# [Records for the exercise]
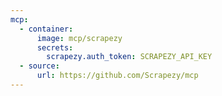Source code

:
 ```yaml
---
mcp:
  - container:
      image: mcp/scrapezy
      secrets:
        scrapezy.auth_token: SCRAPEZY_API_KEY
  - source:
      url: https://github.com/Scrapezy/mcp
---
```

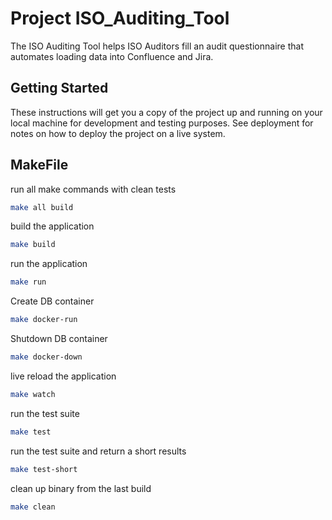 # Project ISO_Auditing_Tool

The ISO Auditing Tool helps ISO Auditors fill an audit questionnaire that automates loading data into Confluence and Jira.

## Getting Started

These instructions will get you a copy of the project up and running on your local machine for development and testing purposes. See deployment for notes on how to deploy the project on a live system.

## MakeFile

run all make commands with clean tests
```bash
make all build
```

build the application
```bash
make build
```

run the application
```bash
make run
```

Create DB container
```bash
make docker-run
```

Shutdown DB container
```bash
make docker-down
```

live reload the application
```bash
make watch
```

run the test suite
```bash
make test
```

run the test suite and return a short results
```bash
make test-short
```

clean up binary from the last build
```bash
make clean
```
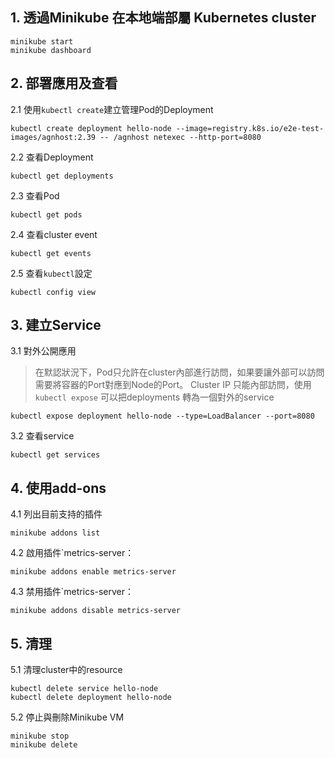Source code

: ## 1. 透過Minikube 在本地端部屬 Kubernetes cluster 
```
minikube start
minikube dashboard
```
## 2. 部署應用及查看
2.1 使用`kubectl create`建立管理Pod的Deployment
```
kubectl create deployment hello-node --image=registry.k8s.io/e2e-test-images/agnhost:2.39 -- /agnhost netexec --http-port=8080
```
2.2 查看Deployment
```
kubectl get deployments
```
2.3 查看Pod
```
kubectl get pods
```
2.4 查看cluster event
```
kubectl get events
```
2.5 查看`kubectl`設定
```
kubectl config view
```


## 3. 建立Service
3.1 對外公開應用
> 在默認狀況下，Pod只允許在cluster內部進行訪問，如果要讓外部可以訪問需要將容器的Port對應到Node的Port。
> Cluster IP 只能內部訪問，使用`kubectl expose` 可以把deployments 轉為一個對外的service
```
kubectl expose deployment hello-node --type=LoadBalancer --port=8080
```
3.2 查看service
```
kubectl get services
```

## 4. 使用add-ons
4.1 列出目前支持的插件
```
minikube addons list
```
4.2 啟用插件`metrics-server：

```
minikube addons enable metrics-server
```
4.3 禁用插件`metrics-server：

```
minikube addons disable metrics-server
```

## 5. 清理
5.1 清理cluster中的resource
```
kubectl delete service hello-node
kubectl delete deployment hello-node
```

5.2 停止與刪除Minikube VM
```
minikube stop
minikube delete
```



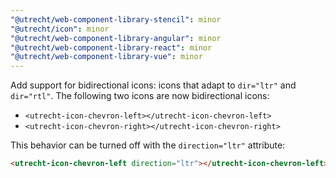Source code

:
 ```yaml
---
"@utrecht/web-component-library-stencil": minor
"@utrecht/icon": minor
"@utrecht/web-component-library-angular": minor
"@utrecht/web-component-library-react": minor
"@utrecht/web-component-library-vue": minor
---
```


Add support for bidirectional icons: icons that adapt to `dir="ltr"` and `dir="rtl"`. The following two icons are now bidirectional icons:

- `<utrecht-icon-chevron-left></utrecht-icon-chevron-left>`
- `<utrecht-icon-chevron-right></utrecht-icon-chevron-right>`

This behavior can be turned off with the `direction="ltr"` attribute:

```html
<utrecht-icon-chevron-left direction="ltr"></utrecht-icon-chevron-left>
```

# [Exercise goal]
What are the lines above that hold the string "expose"? Copy them.

# [Your response]
> Cluster IP 只能內部訪問，使用`kubectl expose` 可以把deployments 轉為一個對外的service
kubectl expose deployment hello-node --type=LoadBalancer --port=8080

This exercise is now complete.